I focused on where I wanted to go in this vampire’s life. Since I had a sense of where he was now, and I wanted to stay in that place but only further back in time, it made it easier for me to imagine the moment I wanted to see.
I blinked.
All of the vampires stood in a row. My host graciously gave me a survey of his surroundings as he glanced to either side of him, sizing up the dozen vamps he stood with. They had lined up across the lane in the parking structure as if they meant to block any car that attempted to drive through. They all wore matching business suits with the red ties. My host as well. The knot in his tie felt like a stone against his throat. He hated having to wear the damn thing.
I also had a better view of the randomly parked cars off to the right. A silver Jag. A red (of course) Ferrari. A black Corvette, but an older model with a fringe of flaky rust along the body’s bottom edge. On the left, which I hadn’t been able to see in the last memory, a neat row of matching black vans.
My host couldn’t stop his stomach from churning, and it was pissing him off, because he had been expressly instructed not to feed before this meeting.

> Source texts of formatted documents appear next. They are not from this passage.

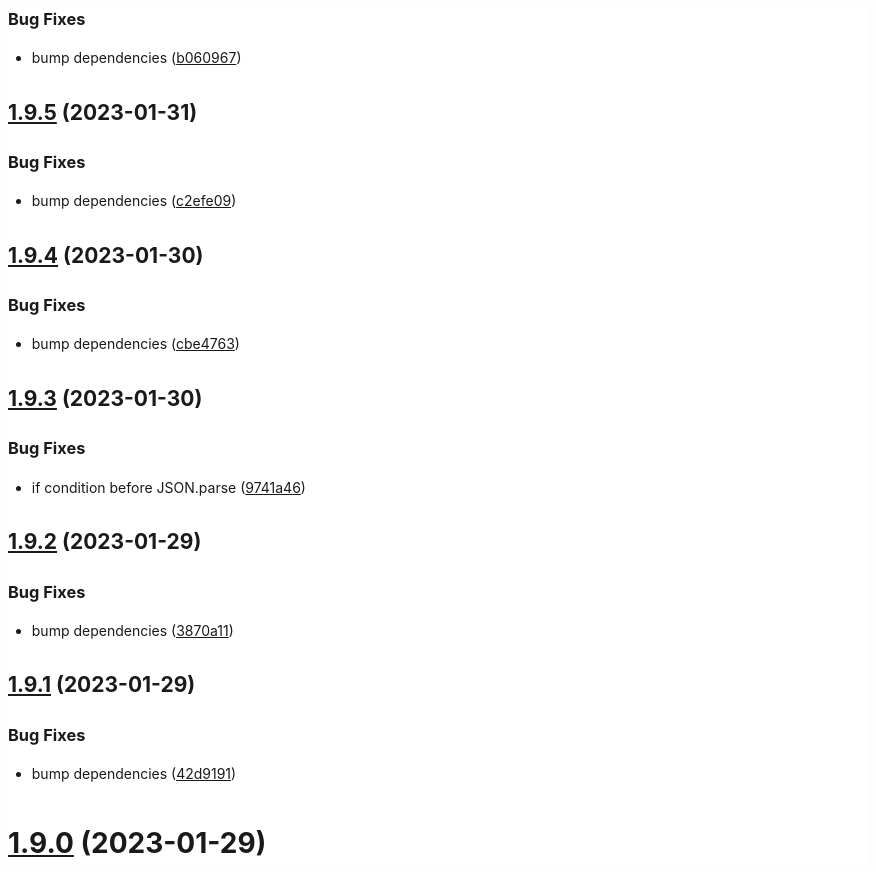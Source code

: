 ### Bug Fixes

-   bump dependencies ([b060967](https://github.com/CoCreate-app/CoCreate-pass/commit/b06096793a73ccf138201b5666bb70b3ab744267))

## [1.9.5](https://github.com/CoCreate-app/CoCreate-pass/compare/v1.9.4...v1.9.5) (2023-01-31)

### Bug Fixes

-   bump dependencies ([c2efe09](https://github.com/CoCreate-app/CoCreate-pass/commit/c2efe096de3345baf73ce3cd5d86b8731feb27ce))

## [1.9.4](https://github.com/CoCreate-app/CoCreate-pass/compare/v1.9.3...v1.9.4) (2023-01-30)

### Bug Fixes

-   bump dependencies ([cbe4763](https://github.com/CoCreate-app/CoCreate-pass/commit/cbe47638826b9fad793667f88700368e3538752a))

## [1.9.3](https://github.com/CoCreate-app/CoCreate-pass/compare/v1.9.2...v1.9.3) (2023-01-30)

### Bug Fixes

-   if condition before JSON.parse ([9741a46](https://github.com/CoCreate-app/CoCreate-pass/commit/9741a4659091467baedc65853040c7d995fbba4b))

## [1.9.2](https://github.com/CoCreate-app/CoCreate-pass/compare/v1.9.1...v1.9.2) (2023-01-29)

### Bug Fixes

-   bump dependencies ([3870a11](https://github.com/CoCreate-app/CoCreate-pass/commit/3870a11036aebe24c9f6038c1c053c61b2d5a342))

## [1.9.1](https://github.com/CoCreate-app/CoCreate-pass/compare/v1.9.0...v1.9.1) (2023-01-29)

### Bug Fixes

-   bump dependencies ([42d9191](https://github.com/CoCreate-app/CoCreate-pass/commit/42d9191b0c755fdbe63785aef845ed6515dd9617))

# [1.9.0](https://github.com/CoCreate-app/CoCreate-pass/compare/v1.8.2...v1.9.0) (2023-01-29)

But who instructed you, damn it?
Sad thing about living through someone’s memories, they did not answer direct questions. I could see why the darker circles of the supernatural world preferred interrogating reanimated corpses. Of course, you couldn’t exactly reanimate a pile of dust. And my magic didn’t run black enough for that kind of shit.
Tripping through memories would have to do.
On top of his restless appetite, the smell of old exhaust and oil trapped in the underground parking structure sickened him. His unsettled stomach stemmed from more than hunger and bad smells, though. He was flat out frightened by the impending arrival of…
I don’t know if I was doing something wrong, or if this vamp was purposefully blocking out the identity of their coming visitor. It was almost as if my host worried even thinking the visitor’s name might insult him somehow.
I couldn’t think of anything that inspired that kind of fear in a vamp outside of religious artifacts and sunlight.